This is an appeal from two circuit court judgments affirming a Department of Revenue (Department) decision denying a claim for a refund of sales taxes. We affirm.
Midland Ventures, Inc., a South Dakota corporation (appellant), has owned and operated a roller skating rink known as Rolla-way U.S.A. in Aberdeen, South Dakota. In the course of its operation of Rollaway U.S.A., appellant received receipts from the sales of tickets or admissions to its customers. The purchase price of these tickets or admissions included South Dakota retail sales tax as an element of the purchase price. For the period of November 1975 through April 1980, appellant paid a four percent South Dakota retail sales tax on these receipts. At this time, the statutory rate was three percent. For the period of May 1980 through December 1980 appellant paid a five percent sales tax when the statutory rate was four percent. Appellant applied for a tax refund, which the Department denied based upon Senate Bill 40.1 Enacted by the South Dakota Legislature in 1981, Senate Bill 40 amended the sales tax upward by one percent, retroactive to 1969. The bill became law in January 1981 and its constitutionality was upheld in State ex rel. Van Emmerik v. Janklow, 304 N.W.2d 700 (S.D.1981).
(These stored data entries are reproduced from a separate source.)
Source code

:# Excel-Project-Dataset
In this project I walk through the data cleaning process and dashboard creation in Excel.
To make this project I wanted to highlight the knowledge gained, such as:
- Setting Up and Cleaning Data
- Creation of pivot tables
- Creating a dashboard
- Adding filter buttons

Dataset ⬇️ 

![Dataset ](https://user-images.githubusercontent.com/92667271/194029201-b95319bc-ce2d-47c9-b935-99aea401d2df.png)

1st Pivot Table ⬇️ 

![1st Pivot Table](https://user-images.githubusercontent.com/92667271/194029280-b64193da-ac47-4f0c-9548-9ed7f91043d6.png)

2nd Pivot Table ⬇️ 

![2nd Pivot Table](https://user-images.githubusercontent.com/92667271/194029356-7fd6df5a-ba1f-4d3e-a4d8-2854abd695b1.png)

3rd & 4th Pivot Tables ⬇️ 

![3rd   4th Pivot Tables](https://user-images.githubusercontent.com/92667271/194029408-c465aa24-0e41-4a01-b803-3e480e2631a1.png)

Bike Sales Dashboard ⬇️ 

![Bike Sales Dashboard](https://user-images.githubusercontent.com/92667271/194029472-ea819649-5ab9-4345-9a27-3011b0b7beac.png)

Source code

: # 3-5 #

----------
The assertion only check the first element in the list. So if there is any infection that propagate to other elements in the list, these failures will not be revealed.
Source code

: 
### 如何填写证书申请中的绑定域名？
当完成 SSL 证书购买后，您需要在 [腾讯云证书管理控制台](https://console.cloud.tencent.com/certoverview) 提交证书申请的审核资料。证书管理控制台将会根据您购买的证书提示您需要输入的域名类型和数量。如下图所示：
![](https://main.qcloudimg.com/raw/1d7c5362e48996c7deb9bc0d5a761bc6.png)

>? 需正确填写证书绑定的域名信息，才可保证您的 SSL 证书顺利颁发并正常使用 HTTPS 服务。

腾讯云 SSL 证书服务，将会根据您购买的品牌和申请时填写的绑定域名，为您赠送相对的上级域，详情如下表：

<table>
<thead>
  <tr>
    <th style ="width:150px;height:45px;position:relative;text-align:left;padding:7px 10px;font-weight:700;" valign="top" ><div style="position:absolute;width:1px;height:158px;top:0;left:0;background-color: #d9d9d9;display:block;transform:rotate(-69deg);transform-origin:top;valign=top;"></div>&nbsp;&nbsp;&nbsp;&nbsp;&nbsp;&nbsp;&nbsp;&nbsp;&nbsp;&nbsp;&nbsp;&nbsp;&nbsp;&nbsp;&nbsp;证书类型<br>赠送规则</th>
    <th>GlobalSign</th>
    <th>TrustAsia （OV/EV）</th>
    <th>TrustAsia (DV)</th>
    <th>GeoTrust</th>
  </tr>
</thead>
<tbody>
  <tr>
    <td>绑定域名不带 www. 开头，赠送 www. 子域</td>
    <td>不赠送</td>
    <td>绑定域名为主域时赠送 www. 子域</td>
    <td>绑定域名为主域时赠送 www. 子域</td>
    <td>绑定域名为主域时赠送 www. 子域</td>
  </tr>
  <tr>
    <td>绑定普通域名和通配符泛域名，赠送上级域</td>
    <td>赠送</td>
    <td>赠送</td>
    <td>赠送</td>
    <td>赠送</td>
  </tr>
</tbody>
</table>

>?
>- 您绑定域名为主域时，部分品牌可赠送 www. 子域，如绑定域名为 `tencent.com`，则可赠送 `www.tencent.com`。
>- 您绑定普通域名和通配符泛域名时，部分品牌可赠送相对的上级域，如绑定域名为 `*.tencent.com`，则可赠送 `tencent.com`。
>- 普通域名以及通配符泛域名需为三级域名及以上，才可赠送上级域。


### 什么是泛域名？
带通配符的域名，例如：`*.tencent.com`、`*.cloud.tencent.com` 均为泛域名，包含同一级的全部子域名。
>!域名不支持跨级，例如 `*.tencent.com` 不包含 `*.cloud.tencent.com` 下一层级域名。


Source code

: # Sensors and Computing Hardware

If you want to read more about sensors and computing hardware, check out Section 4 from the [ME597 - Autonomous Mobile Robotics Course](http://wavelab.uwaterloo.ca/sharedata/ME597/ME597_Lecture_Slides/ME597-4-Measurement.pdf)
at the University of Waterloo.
Appellant appeals the circuit court judgments affirming the Department’s denial of the tax refund, and alleges that the rule of Van Emmerik does not apply. The issue on appeal is whether the Van Emmerik rule prohibits a tax refund where a retailer did not collect the tax directly from the consumer.
The circuit court found as a finding of fact that appellant had collected sales tax from its customers and concluded that Van Emmerik applied, prohibiting the tax refund. Van Emmerik involved retail sales tax directly billed to and paid by utility customers. In Van Emmerik, this court upheld the constitutionality of the retroactive statute where the excess taxes paid by the utilities had been passed on to its customers who had shared in the public benefits of those collected taxes.
Appellant alleges that because it did not separately state the South Dakota retail sales tax when it charged its customers for admission tickets to Rollaway U.S.A. it did not collect the tax directly from the consumer. Rather, appellant contends it paid the tax on gross receipts and that Van Emmerik does not apply.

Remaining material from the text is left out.